# [EXERCISE AIM]
Which of the lines below contain the string "span"? Copy each one.
* * * * *
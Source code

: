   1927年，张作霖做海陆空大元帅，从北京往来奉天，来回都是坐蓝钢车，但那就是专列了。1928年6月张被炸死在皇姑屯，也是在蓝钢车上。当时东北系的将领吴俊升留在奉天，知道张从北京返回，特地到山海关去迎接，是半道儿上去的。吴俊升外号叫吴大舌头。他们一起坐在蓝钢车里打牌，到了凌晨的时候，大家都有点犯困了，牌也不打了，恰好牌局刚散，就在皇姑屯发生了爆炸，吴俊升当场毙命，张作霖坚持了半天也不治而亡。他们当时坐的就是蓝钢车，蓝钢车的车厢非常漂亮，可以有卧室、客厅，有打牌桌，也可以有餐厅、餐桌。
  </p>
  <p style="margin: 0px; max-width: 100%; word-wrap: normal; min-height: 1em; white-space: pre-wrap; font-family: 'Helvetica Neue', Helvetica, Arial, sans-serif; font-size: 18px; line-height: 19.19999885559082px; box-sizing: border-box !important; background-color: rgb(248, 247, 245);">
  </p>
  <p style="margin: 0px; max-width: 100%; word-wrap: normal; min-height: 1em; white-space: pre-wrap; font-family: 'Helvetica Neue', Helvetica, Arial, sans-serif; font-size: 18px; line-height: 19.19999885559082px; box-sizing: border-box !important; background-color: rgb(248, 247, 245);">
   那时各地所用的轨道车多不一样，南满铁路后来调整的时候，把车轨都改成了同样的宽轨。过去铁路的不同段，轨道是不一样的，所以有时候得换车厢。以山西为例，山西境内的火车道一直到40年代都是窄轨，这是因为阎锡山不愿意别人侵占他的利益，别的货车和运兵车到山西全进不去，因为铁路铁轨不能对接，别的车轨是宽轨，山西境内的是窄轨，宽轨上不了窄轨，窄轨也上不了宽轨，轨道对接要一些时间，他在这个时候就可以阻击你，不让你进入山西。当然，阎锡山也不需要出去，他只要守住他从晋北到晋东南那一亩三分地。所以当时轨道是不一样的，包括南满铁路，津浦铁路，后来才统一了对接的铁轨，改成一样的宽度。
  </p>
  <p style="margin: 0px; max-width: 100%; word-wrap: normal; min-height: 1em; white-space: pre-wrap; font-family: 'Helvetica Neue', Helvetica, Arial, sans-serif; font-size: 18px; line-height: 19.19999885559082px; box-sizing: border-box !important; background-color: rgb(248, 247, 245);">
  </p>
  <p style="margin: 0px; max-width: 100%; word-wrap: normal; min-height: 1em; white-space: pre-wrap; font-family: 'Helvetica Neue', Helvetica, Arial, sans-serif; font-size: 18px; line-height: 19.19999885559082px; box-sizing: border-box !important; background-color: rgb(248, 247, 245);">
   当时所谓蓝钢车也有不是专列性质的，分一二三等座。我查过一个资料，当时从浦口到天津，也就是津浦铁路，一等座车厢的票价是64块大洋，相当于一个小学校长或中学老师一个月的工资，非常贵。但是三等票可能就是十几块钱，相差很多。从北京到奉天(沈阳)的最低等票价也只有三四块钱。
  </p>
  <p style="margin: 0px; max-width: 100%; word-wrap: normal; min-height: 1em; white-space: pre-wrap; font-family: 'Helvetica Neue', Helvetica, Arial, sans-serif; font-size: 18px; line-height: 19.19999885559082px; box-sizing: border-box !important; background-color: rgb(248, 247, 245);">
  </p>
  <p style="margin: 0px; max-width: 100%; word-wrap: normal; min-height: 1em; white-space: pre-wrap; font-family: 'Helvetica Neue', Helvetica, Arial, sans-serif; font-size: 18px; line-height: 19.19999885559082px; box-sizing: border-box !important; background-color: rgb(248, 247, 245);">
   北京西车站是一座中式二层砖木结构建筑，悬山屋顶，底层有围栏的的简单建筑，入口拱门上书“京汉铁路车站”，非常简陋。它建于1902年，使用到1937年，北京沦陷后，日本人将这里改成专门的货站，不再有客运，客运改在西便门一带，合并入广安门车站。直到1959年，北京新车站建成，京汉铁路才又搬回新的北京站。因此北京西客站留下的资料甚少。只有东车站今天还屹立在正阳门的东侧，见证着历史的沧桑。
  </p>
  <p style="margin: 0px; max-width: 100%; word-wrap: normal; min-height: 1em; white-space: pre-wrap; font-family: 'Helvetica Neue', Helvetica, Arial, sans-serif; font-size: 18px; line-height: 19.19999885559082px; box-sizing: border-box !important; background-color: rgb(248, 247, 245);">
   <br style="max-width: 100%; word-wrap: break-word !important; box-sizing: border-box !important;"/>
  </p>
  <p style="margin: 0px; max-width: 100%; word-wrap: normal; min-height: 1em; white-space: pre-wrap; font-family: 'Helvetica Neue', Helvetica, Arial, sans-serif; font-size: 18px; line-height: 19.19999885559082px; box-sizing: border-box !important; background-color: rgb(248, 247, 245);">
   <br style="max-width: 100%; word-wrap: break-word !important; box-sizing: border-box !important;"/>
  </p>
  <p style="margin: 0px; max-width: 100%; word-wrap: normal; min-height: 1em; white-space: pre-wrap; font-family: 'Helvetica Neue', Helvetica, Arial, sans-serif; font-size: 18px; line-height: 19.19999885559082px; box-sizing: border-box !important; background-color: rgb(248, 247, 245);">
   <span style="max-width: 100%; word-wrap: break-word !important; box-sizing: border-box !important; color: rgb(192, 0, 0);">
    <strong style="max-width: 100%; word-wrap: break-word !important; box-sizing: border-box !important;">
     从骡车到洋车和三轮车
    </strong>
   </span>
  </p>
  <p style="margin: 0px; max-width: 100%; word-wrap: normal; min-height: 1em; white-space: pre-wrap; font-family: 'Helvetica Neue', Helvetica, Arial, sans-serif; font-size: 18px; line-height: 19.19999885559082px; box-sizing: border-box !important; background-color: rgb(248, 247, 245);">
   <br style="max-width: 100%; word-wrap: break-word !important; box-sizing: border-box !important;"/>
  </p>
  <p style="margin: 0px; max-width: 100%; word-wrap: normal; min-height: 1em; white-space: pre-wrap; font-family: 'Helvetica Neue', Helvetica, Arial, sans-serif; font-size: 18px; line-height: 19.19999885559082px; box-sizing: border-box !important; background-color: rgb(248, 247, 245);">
* * * * *
# [ANSWER TO THIS PROBLEM]
   <span style="max-width: 100%; word-wrap: break-word !important; box-sizing: border-box !important; color: rgb(192, 0, 0);">
   </span>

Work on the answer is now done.